Reebok Classic Leather
Developed during the fitness revolution of the early 1980s, the Classic Leather saw Reebok enter the market with a bang. Originally designed as a performance running shoe, the Classic Leather became the shoe of choice for young fitness-conscious urbanites who were looking for one shoe that looked the part and could do it all. From their first marketing campaigns, the Classic Leather was being talked up as a true lifestyle shoe, technical enough to be worn running but stylish enough to be worn casually. And while other brands were focusing largely on male performance shoes, Reebok looked into the future in 1983 by releasing the unisex Classic Leather. The original styles boasted premium leather uppers that were durable and soft, a gum sole for enhanced grip and the iconic union jack branding that we’ve all come to love. And like a fine wine they’ve only got better with age. What’s not to like?
The original shoe of skateboarders the world over, the Vans Era was the emblem of a generation, embodying the minimalist look and swag appeal of 70s skaters thanks to its availability in a huge range of different colour combos. Often touted as the first skateboarding shoe designed by skateboarders, the Era was developed by legendary skateboarders Tony Alva & Stacey Peralta who took the original vans #44 and added some extra soft padding to the collar while making other subtle tweaks to its look. Being based in Southern California when skateboarding was fast growing in popularity, Vans were in the right place at the right time to lead the emerging scene. What’s more, back in the day you could buy one Vans Era shoe at a time, important for skaters who are more prone to wearing out one shoe more quickly than the other. Still a staple of the skate scene, you’re now almost guaranteed to spot the Era being worn casually too. With such a rich history, it's no surprise that they’re here to stay.
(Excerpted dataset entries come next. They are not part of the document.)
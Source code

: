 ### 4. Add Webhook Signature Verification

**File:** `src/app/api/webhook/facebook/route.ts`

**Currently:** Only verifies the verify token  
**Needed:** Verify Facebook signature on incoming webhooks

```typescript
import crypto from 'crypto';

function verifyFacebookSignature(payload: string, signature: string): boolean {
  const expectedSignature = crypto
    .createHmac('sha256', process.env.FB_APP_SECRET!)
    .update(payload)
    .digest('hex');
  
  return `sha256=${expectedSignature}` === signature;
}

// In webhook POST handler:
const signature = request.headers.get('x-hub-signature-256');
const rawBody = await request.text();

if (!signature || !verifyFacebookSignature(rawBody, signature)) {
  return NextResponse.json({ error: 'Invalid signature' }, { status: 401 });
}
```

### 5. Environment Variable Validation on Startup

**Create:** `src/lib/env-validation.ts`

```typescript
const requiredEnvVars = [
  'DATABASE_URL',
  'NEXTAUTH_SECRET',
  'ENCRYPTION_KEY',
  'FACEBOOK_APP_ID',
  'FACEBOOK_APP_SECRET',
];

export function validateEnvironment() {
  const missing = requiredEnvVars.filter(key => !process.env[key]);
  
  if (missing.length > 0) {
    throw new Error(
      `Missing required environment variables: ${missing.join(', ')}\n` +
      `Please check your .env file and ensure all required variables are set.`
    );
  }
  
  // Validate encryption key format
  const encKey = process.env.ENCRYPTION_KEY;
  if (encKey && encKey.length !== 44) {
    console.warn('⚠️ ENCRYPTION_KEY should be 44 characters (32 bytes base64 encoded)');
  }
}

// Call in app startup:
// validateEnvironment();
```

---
Over the years there have been hundreds of important sneakers. And while this list is by no means a popularity contest, it is a look back into the history books at the most iconic and influential sneakers on the scene. Each style boasts their own story that forms an important part of its identity and has played an undoubted role in the evolution of modern sneakers. Whether these legendary styles have stayed at the top of the game due to their adaptability or their impressive defiance of change, they are a timeless collection of styles that transcend fashion and have become cultural icons.